Luego de analizar las primeras placas con atención, concluí que no eran recuperables. El ciclo entonces se volvió a repetir. No sé cuantos, pero no fueron pocos los días que pasaron hasta que Rubén reveló la segunda tanda. El resultado, el mismo. Subexpuestas, oscurísimas y teñidas de rojo. La imagen apenas visible. Esta vez, dos paisajes. Comenté el tema con otro Gabriel, un amigo de toda la vida, con quien desde siempre compartimos las cuestiones del hacer. Aprovechando que él tenía que ir a San Telmo, le pedí que retirara las placas. Al día siguiente, nos juntamos a tomar un café y las analizamos juntos. Nada que rescatar, inservibles. Tampoco sacamos ninguna conclusión sobre lo que pudo haber pasado ni sobre cómo hacer para mejorar las eventuales próximas todavía sin revelar. Concluimos que las placas se habían dañado con el tiempo y habían perdido sensibilidad. ¿Y el rojo? Vaya uno a saber. Debatimos sobre cómo seguir y yo, muy desanimado, por primera vez empecé a considerar no revelar más. Sería tirar la plata, que no era poca. En cualquier caso, aún quedaba una caja para probar. Mi amigo Gabriel me convenció de que no abandonara, así que, una vez más, le escribí al otro Gabriel con las instrucciones: dos más de la tercera caja. Con cierta reticencia, aceptó, pero no se privó de manifestar sus dudas.

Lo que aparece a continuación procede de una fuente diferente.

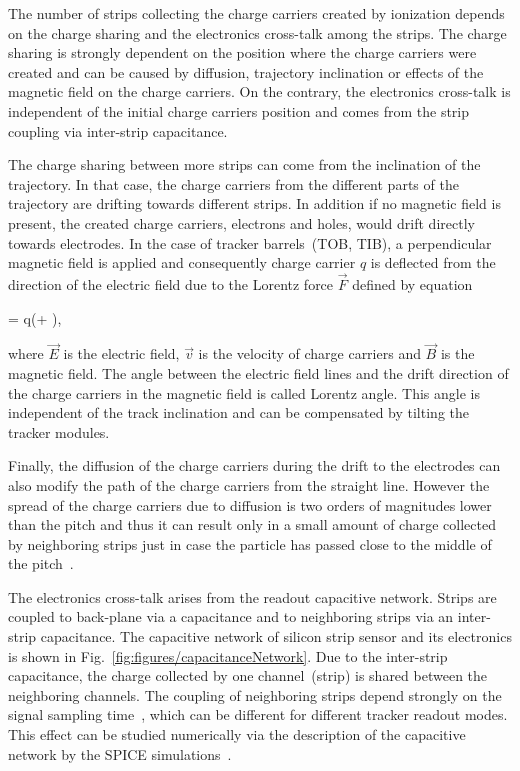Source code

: The number of strips collecting the charge carriers created by ionization depends on the charge sharing and the electronics cross-talk among the strips. The charge sharing is strongly dependent on the position where the charge carriers were created and can be caused by diffusion, trajectory inclination or effects of the magnetic field on the charge carriers. On the contrary, the electronics cross-talk is independent of the initial charge carriers position and comes from the strip coupling via inter-strip capacitance.  

The charge sharing between more strips can come from the inclination of the trajectory. In that case, the charge carriers from the different parts of the trajectory are drifting towards different strips. In addition if no magnetic field is present, the created charge carriers, electrons and holes, would drift directly towards electrodes. In the case of tracker barrels~(TOB, TIB), a perpendicular magnetic field is applied  and consequently charge carrier $q$ is deflected from the direction of the electric field due to the Lorentz force $\vec{F}$ defined by equation

{
   =  q(+ \times {}),
}

where $\vec{E}$ is the electric field, $\vec{v}$ is the velocity of charge carriers and $\vec{B}$ is the magnetic field. The angle between the electric field lines and the drift direction of the charge carriers in the magnetic field is called Lorentz angle. This angle is independent of the track inclination and can be compensated by tilting the tracker modules.

Finally, the diffusion of the charge carriers during the drift to the electrodes can also modify the path of the charge carriers from the straight line. However the spread of the charge carriers due to diffusion is two orders of magnitudes lower than the pitch and thus it can result only in a small amount of charge collected by neighboring strips just in case the particle has passed close to the middle of the pitch~\cite{Bloch:2007zza}.


The electronics cross-talk arises from the readout capacitive network. Strips are coupled to back-plane via a capacitance and to neighboring strips via an inter-strip capacitance. The capacitive network of silicon strip sensor and its electronics is shown in Fig.~\ref{fig:figures/capacitanceNetwork}. Due to the inter-strip capacitance, the charge collected by one channel~(strip) is shared between the neighboring channels. The coupling of neighboring strips depend strongly on the signal sampling time~\cite{Bloch:2007zza}, which can be different for different tracker readout modes. This effect can be studied numerically via the description of the capacitive network by the SPICE simulations~\cite{Barberis:1993ph}.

Unos cuantos días más tarde, un nuevo audio me confirmó lo que me esperaba: todo igual. Oscuras e indescifrables. Pero de la nada, un rato después, un último audio vino a traer algo de luz al asunto. Una hipótesis sobre lo que pudo haber ocurrido. En un tono amable, condescendiente, como no queriendo faltar el respeto ni mucho menos señalar responsabilidades, Gabriel, del laboratorio, me comentó la teoría de Rubén: para él el motivo de que las placas vinieran mal es que habían sido mal cargadas en los chasis. Cargadas al revés, con la emulsión boca abajo. Incluso, Gabriel, como dando por descontado que a mí, con mi experiencia, no podía haberme pasado, mencionó la posibilidad de que las hubiera cargado mal un asistente. Pero la verdad es que las placas las cargo siempre, indefectiblemente, yo. Es importante explicar esto: las placas vienen en cajitas de a diez y para utilizarlas se cargan de a una en los chasis que se introducen en la cámara. Como son sensibles a la luz, el procedimiento se hace en oscuridad total. Para hacerlo en el sentido correcto, tienen unas hendiduras para que, al palparlas, estén del lado correcto. Al momento de introducirlas en los chasis, las hendiduras tienen que estar abajo a la izquierda. Esto es absolutamente básico y cualquiera que haya trabajado en este formato lo tiene tan incorporado como pasar los cambios cuando uno maneja un auto. Equivocarse con esto es de absoluto principiante.
Me pregunto, entonces, después de más de treinta años: ¿cómo pude haberme equivocado yo? Puedo recrear en mi cabeza el gesto que hice al cargar cada placa y, efectivamente, puedo reconocer cómo las introduje al revés en el chasis. Y lo hice mal todas las veces. Treinta veces. Si me hubiera pasado con alguna que otra, podría haber sido una distracción, pero con todas, es como si lo hubiera hecho a propósito. El tema es qué hacer con esto. El resto de las placas sin revelar está todavía en el laboratorio. Son veinticuatro. Aún no pagué por el revelado de las que salieron mal. De esto ya pasó más de un año y todavía no sé qué hacer. Mientras tanto, me consuelo pensando en que si el haber cometido semejante error de principiante, no es, acaso, una manera de volver a empezar.